_Problem_. Restate the entries below word for word, omitting nothing.

(Dataset excerpts)

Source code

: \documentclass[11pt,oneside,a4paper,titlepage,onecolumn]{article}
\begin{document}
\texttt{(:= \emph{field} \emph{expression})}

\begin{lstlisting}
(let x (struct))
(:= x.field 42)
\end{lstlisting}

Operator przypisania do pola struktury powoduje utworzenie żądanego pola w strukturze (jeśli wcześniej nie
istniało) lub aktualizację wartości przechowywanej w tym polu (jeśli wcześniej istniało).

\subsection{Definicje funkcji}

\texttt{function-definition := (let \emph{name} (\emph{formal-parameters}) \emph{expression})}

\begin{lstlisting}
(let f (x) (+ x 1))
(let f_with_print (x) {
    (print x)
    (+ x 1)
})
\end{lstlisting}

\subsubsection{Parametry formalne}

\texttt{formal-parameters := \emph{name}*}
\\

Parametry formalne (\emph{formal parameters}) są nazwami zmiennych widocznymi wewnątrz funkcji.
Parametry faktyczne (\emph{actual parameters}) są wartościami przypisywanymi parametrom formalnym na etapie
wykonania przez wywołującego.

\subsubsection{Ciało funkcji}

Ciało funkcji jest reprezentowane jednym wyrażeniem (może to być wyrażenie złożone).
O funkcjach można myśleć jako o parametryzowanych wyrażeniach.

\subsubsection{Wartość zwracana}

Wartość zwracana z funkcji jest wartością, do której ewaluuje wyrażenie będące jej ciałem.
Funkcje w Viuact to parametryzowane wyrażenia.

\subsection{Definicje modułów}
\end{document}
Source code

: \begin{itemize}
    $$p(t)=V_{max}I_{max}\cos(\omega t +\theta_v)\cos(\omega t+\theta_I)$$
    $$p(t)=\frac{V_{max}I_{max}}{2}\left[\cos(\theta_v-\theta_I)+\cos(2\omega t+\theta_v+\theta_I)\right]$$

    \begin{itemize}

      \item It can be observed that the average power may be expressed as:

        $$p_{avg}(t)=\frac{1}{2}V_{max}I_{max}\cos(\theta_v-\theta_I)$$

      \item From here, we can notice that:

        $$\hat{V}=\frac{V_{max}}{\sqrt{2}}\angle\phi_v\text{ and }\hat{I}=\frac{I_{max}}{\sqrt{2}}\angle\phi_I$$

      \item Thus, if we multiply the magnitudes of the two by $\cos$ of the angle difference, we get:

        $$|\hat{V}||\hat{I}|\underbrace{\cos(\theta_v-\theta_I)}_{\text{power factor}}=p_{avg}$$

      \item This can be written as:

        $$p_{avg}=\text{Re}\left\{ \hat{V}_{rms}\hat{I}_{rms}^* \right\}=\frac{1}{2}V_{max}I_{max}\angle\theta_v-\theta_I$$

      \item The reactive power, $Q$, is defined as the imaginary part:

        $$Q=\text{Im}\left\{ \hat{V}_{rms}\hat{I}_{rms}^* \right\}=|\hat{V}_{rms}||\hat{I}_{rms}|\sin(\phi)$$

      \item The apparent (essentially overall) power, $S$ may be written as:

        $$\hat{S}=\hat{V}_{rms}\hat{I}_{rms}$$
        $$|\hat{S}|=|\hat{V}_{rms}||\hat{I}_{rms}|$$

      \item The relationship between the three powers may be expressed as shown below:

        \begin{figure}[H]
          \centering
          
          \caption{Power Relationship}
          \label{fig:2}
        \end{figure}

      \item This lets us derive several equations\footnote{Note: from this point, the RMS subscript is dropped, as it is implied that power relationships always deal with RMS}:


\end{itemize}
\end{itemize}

(End Dataset excerpts)

_Response to this exercise_.
Source code

: \documentclass[11pt,oneside,a4paper,titlepage,onecolumn]{article}
\begin{document}
\texttt{(:= \emph{field} \emph{expression})}

\begin{lstlisting}
(let x (struct))
(:= x.field 42)
\end{lstlisting}

Operator przypisania do pola struktury powoduje utworzenie żądanego pola w strukturze (jeśli wcześniej nie
istniało) lub aktualizację wartości przechowywanej w tym polu (jeśli wcześniej istniało).

\subsection{Definicje funkcji}

\texttt{function-definition := (let \emph{name} (\emph{formal-parameters}) \emph{expression})}

\begin{lstlisting}
(let f (x) (+ x 1))
(let f_with_print (x) {
    (print x)
    (+ x 1)
})
\end{lstlisting}

\subsubsection{Parametry formalne}

\texttt{formal-parameters := \emph{name}*}
\\

Parametry formalne (\emph{formal parameters}) są nazwami zmiennych widocznymi wewnątrz funkcji.
Parametry faktyczne (\emph{actual parameters}) są wartościami przypisywanymi parametrom formalnym na etapie
wykonania przez wywołującego.

\subsubsection{Ciało funkcji}

Ciało funkcji jest reprezentowane jednym wyrażeniem (może to być wyrażenie złożone).
O funkcjach można myśleć jako o parametryzowanych wyrażeniach.

\subsubsection{Wartość zwracana}

Wartość zwracana z funkcji jest wartością, do której ewaluuje wyrażenie będące jej ciałem.
Funkcje w Viuact to parametryzowane wyrażenia.

\subsection{Definicje modułów}
\end{document}
Source code

: \begin{itemize}
    $$p(t)=V_{max}I_{max}\cos(\omega t +\theta_v)\cos(\omega t+\theta_I)$$
    $$p(t)=\frac{V_{max}I_{max}}{2}\left[\cos(\theta_v-\theta_I)+\cos(2\omega t+\theta_v+\theta_I)\right]$$

    \begin{itemize}

      \item It can be observed that the average power may be expressed as:

        $$p_{avg}(t)=\frac{1}{2}V_{max}I_{max}\cos(\theta_v-\theta_I)$$

      \item From here, we can notice that:

        $$\hat{V}=\frac{V_{max}}{\sqrt{2}}\angle\phi_v\text{ and }\hat{I}=\frac{I_{max}}{\sqrt{2}}\angle\phi_I$$

      \item Thus, if we multiply the magnitudes of the two by $\cos$ of the angle difference, we get:

        $$|\hat{V}||\hat{I}|\underbrace{\cos(\theta_v-\theta_I)}_{\text{power factor}}=p_{avg}$$

      \item This can be written as:

        $$p_{avg}=\text{Re}\left\{ \hat{V}_{rms}\hat{I}_{rms}^* \right\}=\frac{1}{2}V_{max}I_{max}\angle\theta_v-\theta_I$$

      \item The reactive power, $Q$, is defined as the imaginary part:

        $$Q=\text{Im}\left\{ \hat{V}_{rms}\hat{I}_{rms}^* \right\}=|\hat{V}_{rms}||\hat{I}_{rms}|\sin(\phi)$$

      \item The apparent (essentially overall) power, $S$ may be written as:

        $$\hat{S}=\hat{V}_{rms}\hat{I}_{rms}$$
        $$|\hat{S}|=|\hat{V}_{rms}||\hat{I}_{rms}|$$

      \item The relationship between the three powers may be expressed as shown below:

        \begin{figure}[H]
          \centering
          
          \caption{Power Relationship}
          \label{fig:2}
        \end{figure}

      \item This lets us derive several equations\footnote{Note: from this point, the RMS subscript is dropped, as it is implied that power relationships always deal with RMS}:


\end{itemize}
\end{itemize}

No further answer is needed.